Tomorrow, Thursday 11-14-2024, the Central Bank of Egypt will issue treasury bills worth 50 billion pounds to fill the general budget deficit, on behalf of the Ministry of Finance.
The value of the first offer is about 40 billion pounds for a period of 182 days, while the value of the second bid is about 10 billion pounds for a period of 364 days, according to the website of the Central Bank of Egypt.
Treasury bills are considered a short-term government borrowing instrument, which are issued by the Ministry of Finance at maturities of 91, 182, 273 and 364 days.
The decision to fix interest rates
It is worth noting that last October 17, the Central Bank of Egypt decided to stabilize interest rates in the sixth meeting of the Monetary Policy Committee for the current year.

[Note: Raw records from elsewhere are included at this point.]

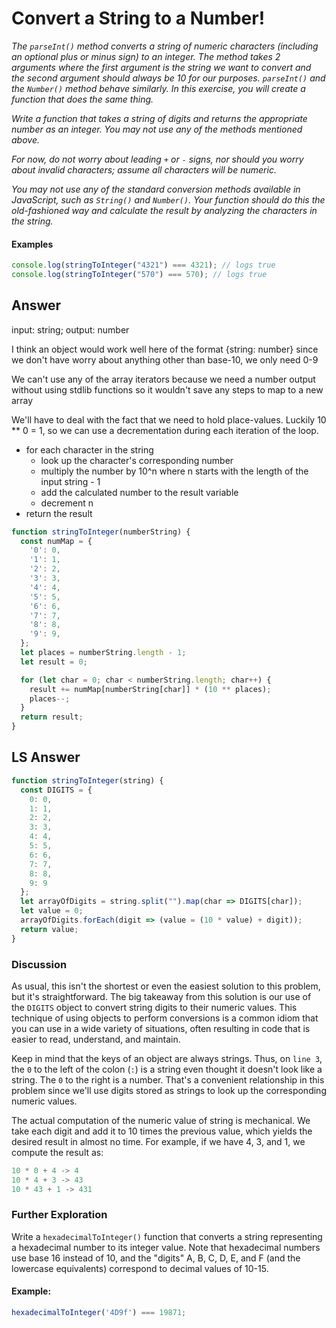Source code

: # Convert a String to a Number!
*The `parseInt()` method converts a string of numeric characters (including an optional plus or minus sign) to an integer. The method takes 2 arguments where the first argument is the string we want to convert and the second argument should always be 10 for our purposes. `parseInt()` and the `Number()` method behave similarly. In this exercise, you will create a function that does the same thing.*

*Write a function that takes a string of digits and returns the appropriate number as an integer. You may not use any of the methods mentioned above.*

*For now, do not worry about leading `+` or `-` signs, nor should you worry about invalid characters; assume all characters will be numeric.*

*You may not use any of the standard conversion methods available in JavaScript, such as `String()` and `Number()`. Your function should do this the old-fashioned way and calculate the result by analyzing the characters in the string.*

#### Examples
```js
console.log(stringToInteger("4321") === 4321); // logs true
console.log(stringToInteger("570") === 570); // logs true
```

## Answer
input: string; output: number

I think an object would work well here of the format {string: number} since we don't have worry about anything other than base-10, we only need 0-9

We can't use any of the array iterators because we need a number output without using stdlib functions so it wouldn't save any steps to map to a new array

We'll have to deal with the fact that we need to hold place-values.  Luckily 10 ** 0 = 1, so we can use a decrementation during each iteration of the loop.

- for each character in the string
  - look up the character's corresponding number
  - multiply the number by 10^n where n starts with the length of the input string - 1
  - add the calculated number to the result variable
  - decrement n
- return the result

```js
function stringToInteger(numberString) {
  const numMap = {
    '0': 0,
    '1': 1,
    '2': 2,
    '3': 3,
    '4': 4,
    '5': 5,
    '6': 6,
    '7': 7,
    '8': 8,
    '9': 9,
  };
  let places = numberString.length - 1;
  let result = 0;

  for (let char = 0; char < numberString.length; char++) {
    result += numMap[numberString[char]] * (10 ** places);
    places--;
  }
  return result;
}
```

## LS Answer

```js
function stringToInteger(string) {
  const DIGITS = {
    0: 0,
    1: 1,
    2: 2,
    3: 3,
    4: 4,
    5: 5,
    6: 6,
    7: 7,
    8: 8,
    9: 9
  };
  let arrayOfDigits = string.split("").map(char => DIGITS[char]);
  let value = 0;
  arrayOfDigits.forEach(digit => (value = (10 * value) + digit));
  return value;
}
```

### Discussion
As usual, this isn't the shortest or even the easiest solution to this problem, but it's straightforward. The big takeaway from this solution is our use of the `DIGITS` object to convert string digits to their numeric values. This technique of using objects to perform conversions is a common idiom that you can use in a wide variety of situations, often resulting in code that is easier to read, understand, and maintain.

Keep in mind that the keys of an object are always strings. Thus, on `line 3`, the `0` to the left of the colon (`:`) is a string even thought it doesn't look like a string. The `0` to the right is a number. That's a convenient relationship in this problem since we'll use digits stored as strings to look up the corresponding numeric values.

The actual computation of the numeric value of string is mechanical. We take each digit and add it to 10 times the previous value, which yields the desired result in almost no time. For example, if we have 4, 3, and 1, we compute the result as:

```js
10 * 0 + 4 -> 4
10 * 4 + 3 -> 43
10 * 43 + 1 -> 431
```
### Further Exploration
Write a `hexadecimalToInteger()` function that converts a string representing a hexadecimal number to its integer value. Note that hexadecimal numbers use base 16 instead of 10, and the "digits" A, B, C, D, E, and F (and the lowercase equivalents) correspond to decimal values of 10-15.

#### Example:
```js
hexadecimalToInteger('4D9f') === 19871;
```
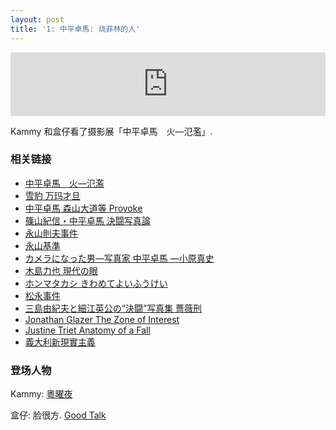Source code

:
 ```yaml
---
layout: post
title: '1: 中平卓馬: 烧菲林的人'
---
```


<iframe src="https://podcasters.spotify.com/pod/show/brsy/embed/episodes/1-e2hngt9" height="102px" width="100%" frameborder="0" scrolling="no"></iframe>

Kammy 和盒仔看了摄影展「中平卓馬　火―氾濫」.


### 相关链接

- [中平卓馬　火―氾濫](https://www.momat.go.jp/exhibitions/556)
- [雪豹 万玛才旦](https://2023.tiff-jp.net/ja/lineup/film/3601CMP13)
- [中平卓馬 森山大道等 Provoke](https://www.shashasha.co/jp/book/provoke-complete-reprint-of-3-volumes)
- [篠山紀信・中平卓馬 決闘写真論](https://www.kosho.or.jp/products/detail.php?product_id=279440032)
- [永山則夫事件](https://zh.wikipedia.org/wiki/%E6%B0%B8%E5%B1%B1%E5%88%99%E5%A4%AB)
- [永山基準](https://ja.wikipedia.org/wiki/%E6%B0%B8%E5%B1%B1%E5%9F%BA%E6%BA%96)
- [カメラになった男—写真家 中平卓馬 —小原真史 ](https://pg-web.net/exhibition/camera-nakahira-2024/)
- [木島力也 現代の眼](https://enpedia.rxy.jp/wiki/%E7%8F%BE%E4%BB%A3%E3%81%AE%E7%9C%BC)
- [ホンマタカシ きわめてよいふうけい](https://www.shashasha.co/jp/ticket/case0407)
- [松永事件](https://note.com/byebyetrix/n/nc4a6098c357f)
- [三島由紀夫と細江英公の“決闘”写真集 薔薇刑](https://www.nippon.com/ja/japan-topics/b07414/)
- [Jonathan Glazer The Zone of Interest](https://en.wikipedia.org/wiki/The_Zone_of_Interest_(film))
- [Justine Triet Anatomy of a Fall](https://en.wikipedia.org/wiki/Anatomy_of_a_Fall)
- [義大利新現實主義](https://zh.wikipedia.org/zh-tw/%E6%84%8F%E5%A4%A7%E5%88%A9%E6%96%B0%E7%8E%B0%E5%AE%9E%E4%B8%BB%E4%B9%89)


### 登场人物

Kammy: [粵曜夜](https://podcasts.apple.com/jp/podcast/粵曜夜/id1655310037)

盒仔: 脸很方. [Good Talk](https://goodtalk.cc)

The Monetary Policy Committee at the Central Bank of Egypt said that it decided to maintain the overnight deposit and lending rates and the Central Bank’s main operation rate at 27.25%, 28.25% and 27.75%, respectively, and the credit and discount rates were fixed at 27.75%.
Foreign reserves increased to $46.94 billion by the end of October 2024
The Central Bank of Egypt announced that net foreign reserves amounted to $46.94 billion at the end of October 2024, an increase of $200 million compared to $46.74 billion at the end of September 2024.

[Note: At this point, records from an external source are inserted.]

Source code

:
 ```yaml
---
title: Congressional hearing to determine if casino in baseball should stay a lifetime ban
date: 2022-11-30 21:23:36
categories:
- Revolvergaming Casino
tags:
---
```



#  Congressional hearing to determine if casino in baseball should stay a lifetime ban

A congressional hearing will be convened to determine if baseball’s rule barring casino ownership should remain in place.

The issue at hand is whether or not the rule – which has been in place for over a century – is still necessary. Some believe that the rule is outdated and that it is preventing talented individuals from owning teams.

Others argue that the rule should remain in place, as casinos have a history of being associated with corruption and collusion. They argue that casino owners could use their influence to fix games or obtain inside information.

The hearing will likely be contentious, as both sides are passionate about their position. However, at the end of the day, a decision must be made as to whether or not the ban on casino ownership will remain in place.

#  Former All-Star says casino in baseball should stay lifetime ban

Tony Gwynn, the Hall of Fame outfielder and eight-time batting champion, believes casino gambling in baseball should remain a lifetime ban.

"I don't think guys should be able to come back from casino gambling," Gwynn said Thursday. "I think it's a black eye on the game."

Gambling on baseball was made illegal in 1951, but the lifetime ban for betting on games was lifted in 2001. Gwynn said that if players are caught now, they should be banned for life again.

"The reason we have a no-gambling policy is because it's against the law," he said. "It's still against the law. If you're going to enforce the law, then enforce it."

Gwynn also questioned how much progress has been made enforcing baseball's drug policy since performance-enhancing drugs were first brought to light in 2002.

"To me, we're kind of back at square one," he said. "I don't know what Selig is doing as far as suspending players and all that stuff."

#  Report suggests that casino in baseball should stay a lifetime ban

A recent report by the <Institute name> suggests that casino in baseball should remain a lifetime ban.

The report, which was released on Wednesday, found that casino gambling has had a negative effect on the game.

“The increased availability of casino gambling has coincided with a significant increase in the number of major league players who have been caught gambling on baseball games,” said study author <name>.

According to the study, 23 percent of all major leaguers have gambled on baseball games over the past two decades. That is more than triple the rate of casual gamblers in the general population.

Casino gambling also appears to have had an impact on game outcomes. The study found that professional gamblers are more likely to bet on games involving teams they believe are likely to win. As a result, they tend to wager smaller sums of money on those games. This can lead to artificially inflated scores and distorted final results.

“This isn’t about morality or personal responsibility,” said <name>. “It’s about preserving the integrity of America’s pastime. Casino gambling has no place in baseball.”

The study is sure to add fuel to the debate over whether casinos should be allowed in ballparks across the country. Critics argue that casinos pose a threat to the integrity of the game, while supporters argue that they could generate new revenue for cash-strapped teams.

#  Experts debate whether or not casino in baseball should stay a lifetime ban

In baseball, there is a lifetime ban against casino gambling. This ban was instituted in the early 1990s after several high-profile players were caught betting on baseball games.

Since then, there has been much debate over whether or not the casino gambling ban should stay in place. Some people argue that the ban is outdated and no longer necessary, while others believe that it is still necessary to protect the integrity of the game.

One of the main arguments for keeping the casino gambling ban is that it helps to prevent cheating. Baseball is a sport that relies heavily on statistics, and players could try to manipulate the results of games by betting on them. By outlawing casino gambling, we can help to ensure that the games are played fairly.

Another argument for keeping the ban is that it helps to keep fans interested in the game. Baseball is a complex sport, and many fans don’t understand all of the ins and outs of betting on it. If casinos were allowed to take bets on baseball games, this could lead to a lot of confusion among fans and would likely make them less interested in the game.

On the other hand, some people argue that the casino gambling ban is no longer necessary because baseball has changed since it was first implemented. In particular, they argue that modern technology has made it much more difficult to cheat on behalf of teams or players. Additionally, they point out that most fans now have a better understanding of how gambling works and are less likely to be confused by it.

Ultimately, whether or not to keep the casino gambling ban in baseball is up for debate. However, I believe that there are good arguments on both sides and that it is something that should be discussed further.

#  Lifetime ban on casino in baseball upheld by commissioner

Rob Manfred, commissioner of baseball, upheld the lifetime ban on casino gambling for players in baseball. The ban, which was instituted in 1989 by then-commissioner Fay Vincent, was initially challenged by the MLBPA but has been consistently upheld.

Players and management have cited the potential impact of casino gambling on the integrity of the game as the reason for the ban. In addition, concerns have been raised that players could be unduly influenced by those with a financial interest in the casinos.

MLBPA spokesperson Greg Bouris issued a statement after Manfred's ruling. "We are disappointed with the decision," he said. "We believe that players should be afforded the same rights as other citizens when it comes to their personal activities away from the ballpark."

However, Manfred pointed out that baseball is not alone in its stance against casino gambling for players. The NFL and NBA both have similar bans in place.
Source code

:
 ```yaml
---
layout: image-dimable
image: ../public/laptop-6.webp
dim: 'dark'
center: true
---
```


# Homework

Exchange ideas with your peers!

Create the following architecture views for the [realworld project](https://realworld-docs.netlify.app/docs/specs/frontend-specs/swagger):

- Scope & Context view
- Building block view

The Central Bank explained that the value of foreign currencies deposited in the cash reserve reached $35.497 billion at the end of October 2024, compared to $35.996 billion at the end of September 2024. The balance of special drawing rights also recorded about $293 million in October 2024, compared to $20 million at the end of September 2024. .
The bank indicated that the value of gold balances included in foreign exchange reserves rose to $11.154 billion at the end of October 2024, compared to $10.723 billion at the end of the previous month.
Egypt’s foreign reserves consist of a basket of major currencies, including the dollar, euro, pound sterling, Japanese yen, and Chinese yuan.
Net international reserves (NIR) reflect the external assets in tradable foreign currencies that Egypt holds outside its borders to provide the necessary insurance and liquidity, and to ensure that the state fulfills its obligations.
The reserve is also used as a buffer against the negative effects resulting from global economic crises that may affect the balance of payments, and the Central Bank of Egypt is the body responsible for managing these reserves.
The primary function of the central bank’s foreign exchange reserves, including gold and international currencies, is to provide basic goods and pay installments and interest on foreign debts, in addition to confronting economic crises in exceptional cases.